Natürlich ist das ein läppisches, auf ein Seitengleis führendes Ausweichmanöver, mit dem ich mich vor der bangen Frage drücke, ob und in welchem Umfang mein ganzes Denken und Handeln zunehmend in den Sog einer allgemeinen Charakterverschärfung zu geraten droht oder bereits geraten ist. Dass diese Frage bei mir und vielen meiner Altersgenossen ein großes Unbehagen auslöst, ist darauf zurückzuführen, dass sie auch unter Zurschaustellung größtmöglicher Aufrichtigkeit nicht zu beantworten ist. Ob sich mein Charakter, sagen wir mal zwischen 1077 und 2017, also in den 40 Jahren zwischen Anbruch des Deutschen Herbstes und der Mitteilung meiner bescheidenen Ruhestandsbezüge durch die Deutsche Rentenversicherung, eher veredelt oder verhärtet hat, kann ich nicht sagen, ohne mir in die Tasche zu lügen. In seiner 2014 erschienenen Studie „Bullshit” vertritt der auf dem Gebiet der angewandten Dummheitsforschung tätige Princeton Professor Harry G. Frankfurt die Meinung, dass die Vorstellung, wir seien festumrissene und klar bestimmte Wesen, die jederzeit sagen könnten, wer sie einstmals waren und wer sie heute sind, grotesk sei. Schon der leichteste Anflug des skeptischen Denkens würde scheinbar solide und resistente Tatsachen und Aussagen über uns selbst vom Sockel fegen: Was und wer wir sind, erfahren wir nur durch den anderen.

Da mein Wochenende neuerdings geschlagene sieben Tage dauert, bleibt mir viel Zeit zur Pflege und Vertiefung zwischenmenschlicher Beziehungen. Mein Freundeskreis setzt sich vorwiegend aus stillgelegten Studienräten und Lehrstuhlinhabern zusammen, durch die Bank ehemalige Linksradikale, die Pensionen beziehen, von denen ich nur träumen kann. Ich, sage das ganz ohne Groll und Missgunst und unter Anerkennung der schlichten Tatsache, dass sie seinerzeit einfach cleverer waren. Während viele von ihnen spätestens nach der Erstürmung der Landshut ihren Treueschwur auf die freiheitlich-demokratische Grundordnung leisteten und sich unter die Fittiche des Staates begaben, von dem sie hinter vorgehaltener Hand bis heute betonen, ihn stets bis aufs Messer bekämpft zu haben, gefiel ich mir bis Anfang der Achtziger in der Rolle des spätadoleszenten Verschwörungstheoretikers und entblödete mich nicht, öffentlich die These vom Sand an Baaders Schuhen zu vertreten: Andreas, der Kampf geht weiter!

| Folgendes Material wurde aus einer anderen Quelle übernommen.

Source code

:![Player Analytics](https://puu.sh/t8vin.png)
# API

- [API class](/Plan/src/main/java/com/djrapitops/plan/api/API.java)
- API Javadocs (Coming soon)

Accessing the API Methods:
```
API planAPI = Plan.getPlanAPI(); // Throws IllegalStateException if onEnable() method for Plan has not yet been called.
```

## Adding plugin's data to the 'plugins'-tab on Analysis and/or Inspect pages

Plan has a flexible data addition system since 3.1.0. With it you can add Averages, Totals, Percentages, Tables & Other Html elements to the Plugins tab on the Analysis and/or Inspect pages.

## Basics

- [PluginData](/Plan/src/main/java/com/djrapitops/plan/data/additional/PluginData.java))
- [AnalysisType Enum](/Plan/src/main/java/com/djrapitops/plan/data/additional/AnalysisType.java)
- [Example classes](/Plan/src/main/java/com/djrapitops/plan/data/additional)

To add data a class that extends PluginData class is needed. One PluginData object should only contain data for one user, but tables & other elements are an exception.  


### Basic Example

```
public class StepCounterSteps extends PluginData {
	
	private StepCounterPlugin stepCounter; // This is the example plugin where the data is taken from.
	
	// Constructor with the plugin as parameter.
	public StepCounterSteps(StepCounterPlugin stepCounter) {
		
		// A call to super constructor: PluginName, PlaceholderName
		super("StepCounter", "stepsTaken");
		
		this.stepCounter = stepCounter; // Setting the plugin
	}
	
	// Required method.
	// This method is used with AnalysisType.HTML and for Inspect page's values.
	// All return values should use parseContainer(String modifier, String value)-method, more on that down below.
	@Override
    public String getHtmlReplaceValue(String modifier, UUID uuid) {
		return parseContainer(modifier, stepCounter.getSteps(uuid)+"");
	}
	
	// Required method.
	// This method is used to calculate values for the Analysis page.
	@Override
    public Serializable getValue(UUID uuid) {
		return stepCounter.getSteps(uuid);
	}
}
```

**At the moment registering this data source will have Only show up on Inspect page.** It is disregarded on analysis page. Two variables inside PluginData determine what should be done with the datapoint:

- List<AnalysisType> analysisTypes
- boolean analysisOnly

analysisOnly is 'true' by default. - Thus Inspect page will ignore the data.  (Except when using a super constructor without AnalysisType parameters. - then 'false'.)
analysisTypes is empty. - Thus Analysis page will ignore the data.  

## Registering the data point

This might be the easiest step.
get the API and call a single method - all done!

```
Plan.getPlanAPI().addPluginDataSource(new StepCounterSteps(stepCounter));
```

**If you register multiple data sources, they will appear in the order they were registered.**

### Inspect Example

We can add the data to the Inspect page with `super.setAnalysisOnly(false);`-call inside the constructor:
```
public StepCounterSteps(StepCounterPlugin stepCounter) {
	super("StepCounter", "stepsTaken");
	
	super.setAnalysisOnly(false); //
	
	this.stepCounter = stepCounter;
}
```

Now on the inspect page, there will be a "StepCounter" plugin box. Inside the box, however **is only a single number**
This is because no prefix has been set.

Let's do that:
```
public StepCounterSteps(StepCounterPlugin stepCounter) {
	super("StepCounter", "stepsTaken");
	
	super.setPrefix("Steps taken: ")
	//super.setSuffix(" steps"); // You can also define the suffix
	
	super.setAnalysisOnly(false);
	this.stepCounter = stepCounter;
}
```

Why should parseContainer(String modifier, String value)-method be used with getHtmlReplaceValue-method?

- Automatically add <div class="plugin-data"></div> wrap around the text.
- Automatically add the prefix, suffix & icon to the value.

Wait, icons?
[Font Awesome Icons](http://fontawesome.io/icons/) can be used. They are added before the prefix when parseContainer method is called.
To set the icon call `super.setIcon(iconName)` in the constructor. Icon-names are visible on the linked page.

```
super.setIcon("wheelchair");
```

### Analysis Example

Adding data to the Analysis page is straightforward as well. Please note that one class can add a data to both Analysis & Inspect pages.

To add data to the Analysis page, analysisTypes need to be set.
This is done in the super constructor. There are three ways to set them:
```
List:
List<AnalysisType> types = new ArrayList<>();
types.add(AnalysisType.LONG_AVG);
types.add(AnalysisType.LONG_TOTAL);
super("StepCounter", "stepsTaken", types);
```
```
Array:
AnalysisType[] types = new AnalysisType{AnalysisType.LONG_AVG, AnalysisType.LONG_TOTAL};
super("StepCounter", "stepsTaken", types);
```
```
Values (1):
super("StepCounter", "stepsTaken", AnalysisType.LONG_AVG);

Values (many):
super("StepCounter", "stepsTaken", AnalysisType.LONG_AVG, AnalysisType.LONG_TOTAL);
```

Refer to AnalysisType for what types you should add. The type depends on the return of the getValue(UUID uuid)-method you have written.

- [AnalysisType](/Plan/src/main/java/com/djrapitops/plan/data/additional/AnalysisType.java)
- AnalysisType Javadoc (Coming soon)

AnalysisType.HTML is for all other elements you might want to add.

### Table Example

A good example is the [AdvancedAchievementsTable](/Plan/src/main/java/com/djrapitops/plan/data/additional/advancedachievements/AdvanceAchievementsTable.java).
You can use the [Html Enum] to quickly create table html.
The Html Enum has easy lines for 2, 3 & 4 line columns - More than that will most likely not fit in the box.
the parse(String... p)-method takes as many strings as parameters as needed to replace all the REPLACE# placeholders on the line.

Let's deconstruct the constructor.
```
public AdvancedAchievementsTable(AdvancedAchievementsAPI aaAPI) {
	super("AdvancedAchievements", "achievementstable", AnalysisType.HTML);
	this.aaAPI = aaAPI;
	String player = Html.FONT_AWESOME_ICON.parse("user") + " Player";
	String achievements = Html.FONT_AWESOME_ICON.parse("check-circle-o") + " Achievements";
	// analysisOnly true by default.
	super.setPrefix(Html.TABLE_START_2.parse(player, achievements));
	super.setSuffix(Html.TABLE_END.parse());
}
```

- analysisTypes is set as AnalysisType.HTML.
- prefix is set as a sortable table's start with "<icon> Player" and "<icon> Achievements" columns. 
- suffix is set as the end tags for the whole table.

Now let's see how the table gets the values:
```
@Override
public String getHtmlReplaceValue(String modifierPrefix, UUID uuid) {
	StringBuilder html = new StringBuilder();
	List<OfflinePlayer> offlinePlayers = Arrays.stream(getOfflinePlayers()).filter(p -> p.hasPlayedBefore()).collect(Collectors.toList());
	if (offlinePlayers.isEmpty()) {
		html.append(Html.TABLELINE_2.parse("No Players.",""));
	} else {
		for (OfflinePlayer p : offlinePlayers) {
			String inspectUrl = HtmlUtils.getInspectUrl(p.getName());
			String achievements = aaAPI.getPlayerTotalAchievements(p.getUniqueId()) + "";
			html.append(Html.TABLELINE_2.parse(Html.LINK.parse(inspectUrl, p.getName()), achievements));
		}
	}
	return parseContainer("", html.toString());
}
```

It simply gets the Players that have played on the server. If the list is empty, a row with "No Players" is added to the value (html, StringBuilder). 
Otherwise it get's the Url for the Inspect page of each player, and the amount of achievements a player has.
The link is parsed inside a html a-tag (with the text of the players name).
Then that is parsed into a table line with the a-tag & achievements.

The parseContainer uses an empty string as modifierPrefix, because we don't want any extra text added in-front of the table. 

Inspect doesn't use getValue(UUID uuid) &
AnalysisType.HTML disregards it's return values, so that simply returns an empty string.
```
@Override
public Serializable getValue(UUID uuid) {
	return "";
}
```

Daß dieser nostalgisch gefärbte, vom warmen Licht revolutionärer Erinnerungen durchdrungene Freundesbund auf mich nicht mehr zählen kann, hat mit einer Unsitte zu tun, die nicht nur unter meinen wohlhabenden, im Frankfurter-Nordend residierenden Weggefährten grassiert, sondern im gesamten Milieu der alternativen Haus und Grundbesitzer  weit verbreitet ist und mich zur Weißglut treibt.

Zur Erläuterung für des szenefremden Leser darf man sich das Nordend vorstellen wie den Prenzlauer Berg : Fahrradhelmzwang, außer und innerhäusiges  Rauchverbot, allgemeine FIeisch-  und Dieselächtung, handverlesene Parkplätze nur für spätgebärende Frauen, Autodiät an ungeraden Wochentagen,  hohe Bio-Discounter-Dichte, obligate Schulspeisung mit Dinkelmilch, sanfte Altbausanierung auf ökologischer Grundlage, an jeder Ecke Transgender-Toiletten  und wöchentliche Refugees-Strictly- Welcome-Messen in der evangelischen Jugendkirche Peter und Paul. Kurzum das ganze sattsam bekannte Neo-BiedermeierProgramm, nur eben kleiner und  die Aktivisten im Schnitt 3o Jahre älter als in der Hauptstadt der Bewegung.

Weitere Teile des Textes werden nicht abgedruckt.